Dream Theater drummer Mike Portnoy has spoken at length about the death of Ozzy Osbourne, describing it as a cultural event on the same scale as the loss of John Lennon. In an interview on SiriusXM’s Trunk Nation With Eddie Trunk on August 6, Portnoy said the news had a deep emotional impact on him, unlike anything he has felt before in music.

He acknowledged that the passing of other giants in rock and metal, including Ronnie James Dio, Motörhead’s Lemmy Kilmister, and guitar legend Eddie Van Halen, were huge moments for fans. But in his view, Osbourne’s death is different. Ozzy’s influence, he said, went far beyond the world of heavy music. He was not just a singer but a figure recognised far outside the genre, someone whose name was familiar to people who may never have listened to his albums. That kind of recognition, Portnoy believes, is why the loss feels so significant.

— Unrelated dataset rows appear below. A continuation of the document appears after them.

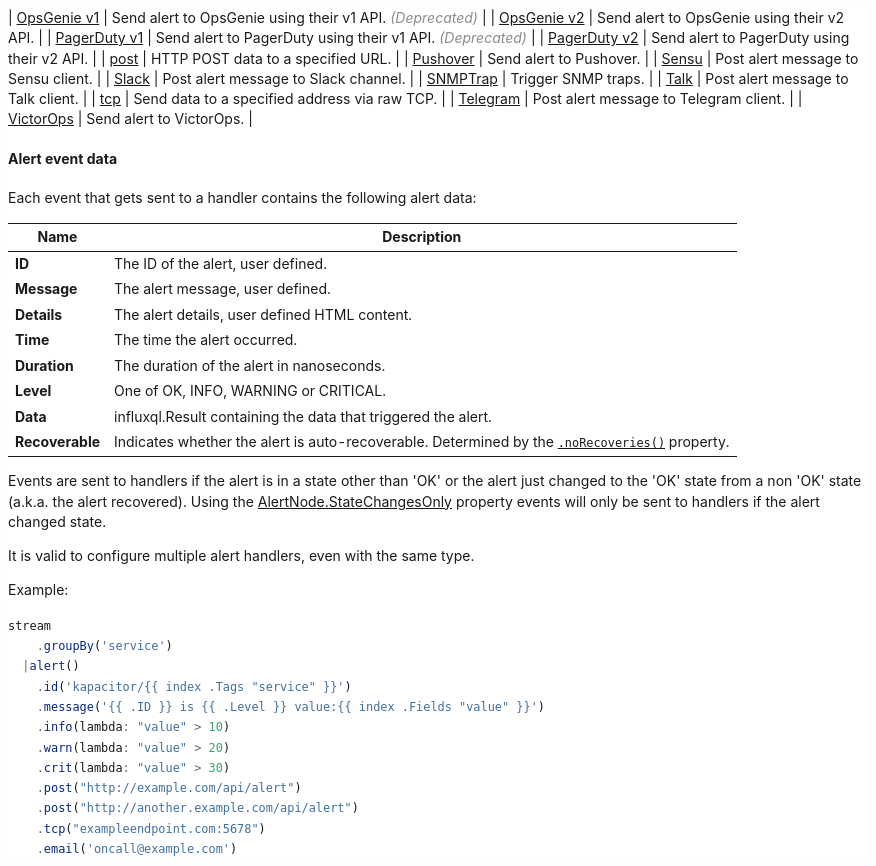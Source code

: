 | [OpsGenie v1](#opsgenie-v1)   | Send alert to OpsGenie using their v1 API. <em style="opacity: .5">(Deprecated)</em>  |
| [OpsGenie v2](#opsgenie-v2)   | Send alert to OpsGenie using their v2 API.                                            |
| [PagerDuty v1](#pagerduty-v1) | Send alert to PagerDuty using their v1 API. <em style="opacity: .5">(Deprecated)</em> |
| [PagerDuty v2](#pagerduty-v2) | Send alert to PagerDuty using their v2 API.                                           |
| [post](#post)                 | HTTP POST data to a specified URL.                                                    |
| [Pushover](#pushover)         | Send alert to Pushover.                                                               |
| [Sensu](#sensu)               | Post alert message to Sensu client.                                                   |
| [Slack](#slack)               | Post alert message to Slack channel.                                                  |
| [SNMPTrap](#snmptrap)         | Trigger SNMP traps.                                                                   |
| [Talk](#talk)                 | Post alert message to Talk client.                                                    |
| [tcp](#tcp)                   | Send data to a specified address via raw TCP.                                         |
| [Telegram](#telegram)         | Post alert message to Telegram client.                                                |
| [VictorOps](#victorops)       | Send alert to VictorOps.                                                              |

#### Alert event data

Each event that gets sent to a handler contains the following alert data:

| Name            | Description                                                                                                     |
| ----            | -----------                                                                                                     |
| **ID**          | The ID of the alert, user defined.                                                                              |
| **Message**     | The alert message, user defined.                                                                                |
| **Details**     | The alert details, user defined HTML content.                                                                   |
| **Time**        | The time the alert occurred.                                |
| **Duration**    | The duration of the alert in nanoseconds.                                                                       |
| **Level**       | One of OK, INFO, WARNING or CRITICAL.                                                                           |
| **Data**        | influxql.Result containing the data that triggered the alert.                                                   |
| **Recoverable** | Indicates whether the alert is auto-recoverable. Determined by the [`.noRecoveries()`](#norecoveries) property. |

Events are sent to handlers if the alert is in a state other than 'OK'
or the alert just changed to the 'OK' state from a non 'OK' state (a.k.a. the alert recovered).
Using the [AlertNode.StateChangesOnly](/kapacitor/v1/reference/nodes/alert_node/#statechangesonly)
property events will only be sent to handlers if the alert changed state.

It is valid to configure multiple alert handlers, even with the same type.

Example:

```js
stream
    .groupBy('service')
  |alert()
    .id('kapacitor/{{ index .Tags "service" }}')
    .message('{{ .ID }} is {{ .Level }} value:{{ index .Fields "value" }}')
    .info(lambda: "value" > 10)
    .warn(lambda: "value" > 20)
    .crit(lambda: "value" > 30)
    .post("http://example.com/api/alert")
    .post("http://another.example.com/api/alert")
    .tcp("exampleendpoint.com:5678")
    .email('oncall@example.com')
```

Ozzy Osbourne died on July 22, only 17 days after performing his last show at Villa Park in Birmingham. The concert was both a celebration and a farewell, closing out a career that lasted more than five decades. Portnoy noted how rare it is for a musician to end their performance career in such a public and definitive way.
In the days following his death, interest in Osbourne’s work surged. Spotify data showed that his monthly listeners rose sharply from 12.4 million to 18.7 million. Black Sabbath, the group that first put him on the global stage: also recorded a sharp rise in listeners, moving from about 19.8 million to roughly 24.6 million in the same period. To Portnoy, those numbers reflect not only the size of Ozzy’s following but also the enduring appeal of his music, which continues to reach new listeners decades after it was recorded.
Mike Portnoy said that his own way of dealing with the loss was to go back through Osbourne’s catalogue. He started with the Black Sabbath albums, then moved on to the solo records. Listening again, he said, was both nostalgic and energising. “It’s been a great musical trip to be revisiting all this stuff,” he remarked. “It’s amazing. What a career. But, yeah, what a loss.”
He also pointed out how important it was that Osbourne had the chance to deliver a final performance, streamed to more than five million viewers worldwide. It was, he said, a rare opportunity for an artist of that stature to step away from the stage on his own terms, surrounded by fans and fellow musicians.